PROBLEM DESCRIPTION
Scan the entries below. Return every line that includes "overridden".

RECORDS TO PROCESS
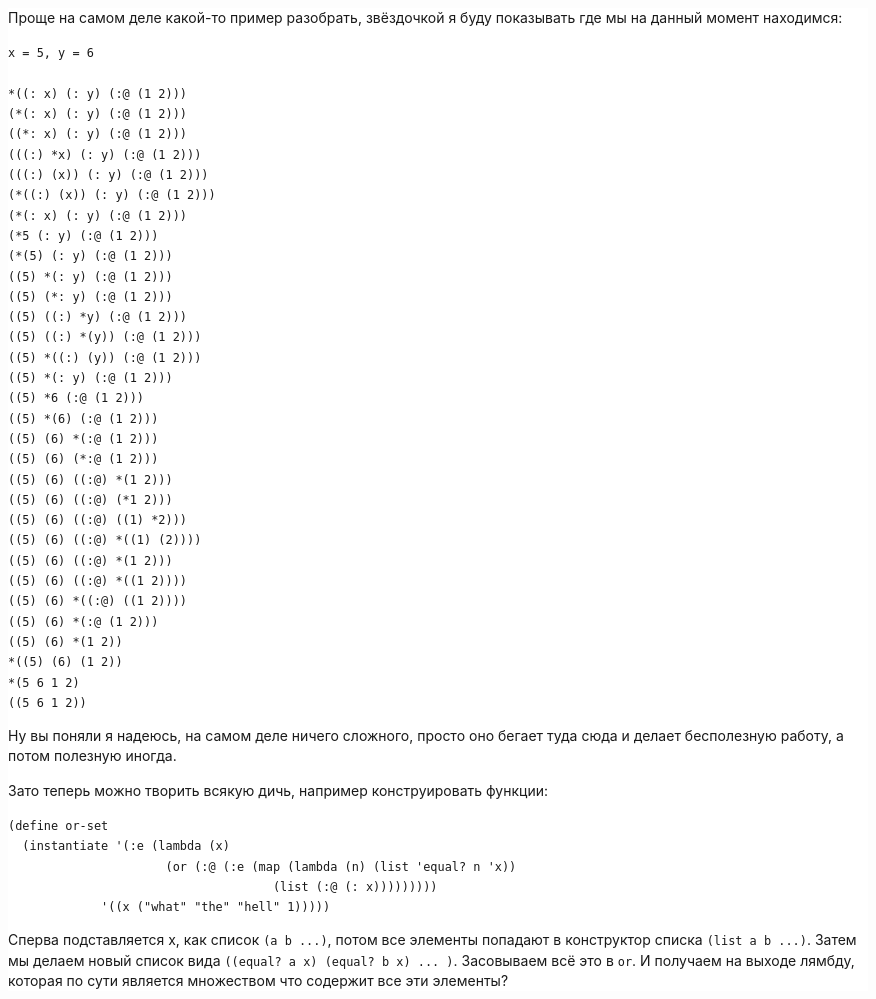 Проще на самом деле какой-то пример разобрать, звёздочкой я буду показывать где мы на данный момент находимся:
```
x = 5, y = 6

*((: x) (: y) (:@ (1 2)))
(*(: x) (: y) (:@ (1 2)))
((*: x) (: y) (:@ (1 2)))
(((:) *x) (: y) (:@ (1 2)))
(((:) (x)) (: y) (:@ (1 2)))
(*((:) (x)) (: y) (:@ (1 2)))
(*(: x) (: y) (:@ (1 2)))
(*5 (: y) (:@ (1 2)))
(*(5) (: y) (:@ (1 2)))
((5) *(: y) (:@ (1 2)))
((5) (*: y) (:@ (1 2)))
((5) ((:) *y) (:@ (1 2)))
((5) ((:) *(y)) (:@ (1 2)))
((5) *((:) (y)) (:@ (1 2)))
((5) *(: y) (:@ (1 2)))
((5) *6 (:@ (1 2)))
((5) *(6) (:@ (1 2)))
((5) (6) *(:@ (1 2)))
((5) (6) (*:@ (1 2)))
((5) (6) ((:@) *(1 2)))
((5) (6) ((:@) (*1 2)))
((5) (6) ((:@) ((1) *2)))
((5) (6) ((:@) *((1) (2))))
((5) (6) ((:@) *(1 2)))
((5) (6) ((:@) *((1 2))))
((5) (6) *((:@) ((1 2))))
((5) (6) *(:@ (1 2)))
((5) (6) *(1 2))
*((5) (6) (1 2))
*(5 6 1 2)
((5 6 1 2))
```

Ну вы поняли я надеюсь, на самом деле ничего сложного, просто оно бегает туда сюда и делает бесполезную работу, а потом полезную иногда.

Зато теперь можно творить всякую дичь, например конструировать функции:
```racket
(define or-set 
  (instantiate '(:e (lambda (x)
                      (or (:@ (:e (map (lambda (n) (list 'equal? n 'x))
                                     (list (:@ (: x)))))))))
             '((x ("what" "the" "hell" 1)))))
```

Сперва подставляется x, как список ```(a b ...)```, потом все элементы попадают в конструктор списка ```(list a b ...)```. Затем мы делаем новый список вида ```((equal? a x) (equal? b x) ... )```. Засовываем всё это в ```or```. И получаем на выходе лямбду, которая по сути является множеством что содержит все эти элементы?
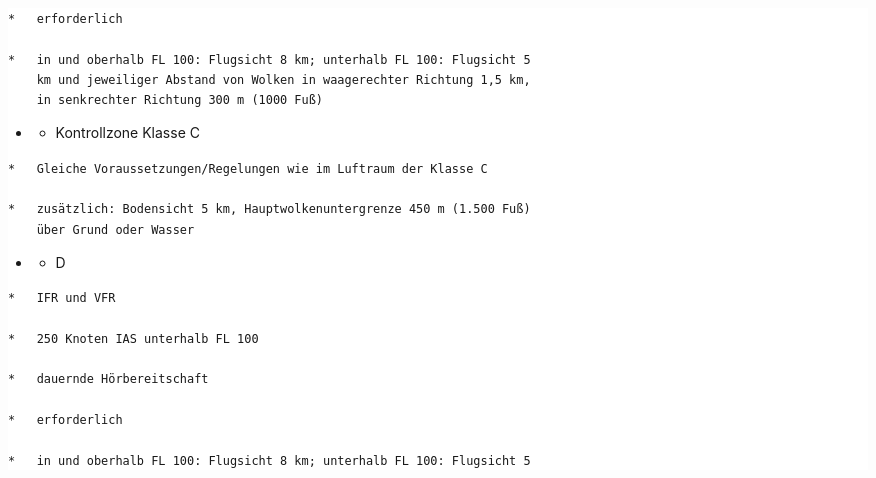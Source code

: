     *   erforderlich

    *   in und oberhalb FL 100: Flugsicht 8 km; unterhalb FL 100: Flugsicht 5
        km und jeweiliger Abstand von Wolken in waagerechter Richtung 1,5 km,
        in senkrechter Richtung 300 m (1000 Fuß)


*    *   Kontrollzone Klasse C

    *   Gleiche Voraussetzungen/Regelungen wie im Luftraum der Klasse C

    *   zusätzlich: Bodensicht 5 km, Hauptwolkenuntergrenze 450 m (1.500 Fuß)
        über Grund oder Wasser


*    *   D

    *   IFR und VFR

    *   250 Knoten IAS unterhalb FL 100

    *   dauernde Hörbereitschaft

    *   erforderlich

    *   in und oberhalb FL 100: Flugsicht 8 km; unterhalb FL 100: Flugsicht 5

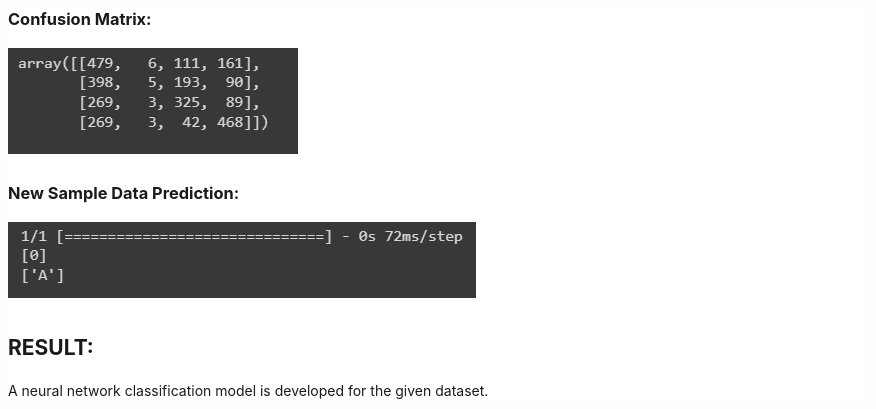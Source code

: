 ### Confusion Matrix:
![](./o6.png)
### New Sample Data Prediction:
![](./o8.png)
## RESULT:
A neural network classification model is developed for the given dataset.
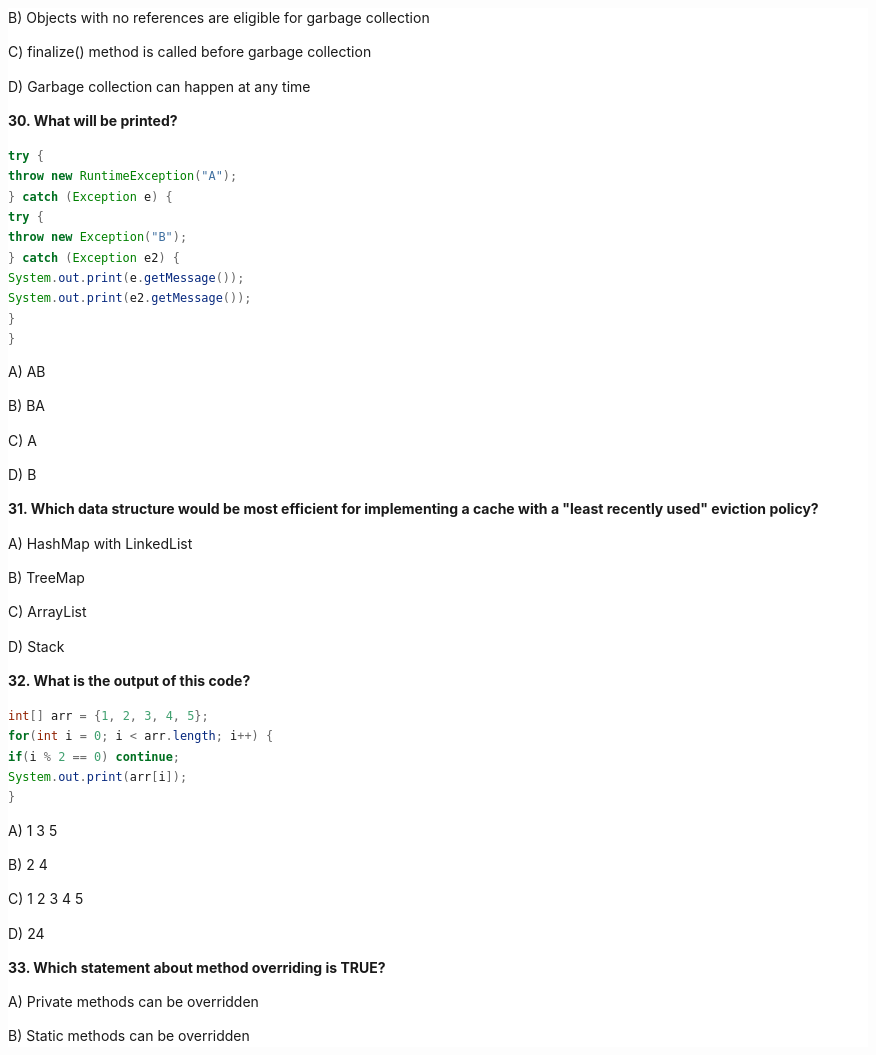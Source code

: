 B) Objects with no references are eligible for garbage collection

C) finalize() method is called before garbage collection

D) Garbage collection can happen at any time

**30. What will be printed?**
```java
try {
throw new RuntimeException("A");
} catch (Exception e) {
try {
throw new Exception("B");
} catch (Exception e2) {
System.out.print(e.getMessage());
System.out.print(e2.getMessage());
}
}
```
A) AB

B) BA

C) A

D) B

**31. Which data structure would be most efficient for implementing a cache with a "least recently used" eviction policy?**

A) HashMap with LinkedList

B) TreeMap

C) ArrayList

D) Stack

**32. What is the output of this code?**
```java
int[] arr = {1, 2, 3, 4, 5};
for(int i = 0; i < arr.length; i++) {
if(i % 2 == 0) continue;
System.out.print(arr[i]);
}
```
A) 1 3 5

B) 2 4

C) 1 2 3 4 5

D) 24

**33. Which statement about method overriding is TRUE?**

A) Private methods can be overridden

B) Static methods can be overridden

SOLUTION
A) Private methods can be overridden
B) Static methods can be overridden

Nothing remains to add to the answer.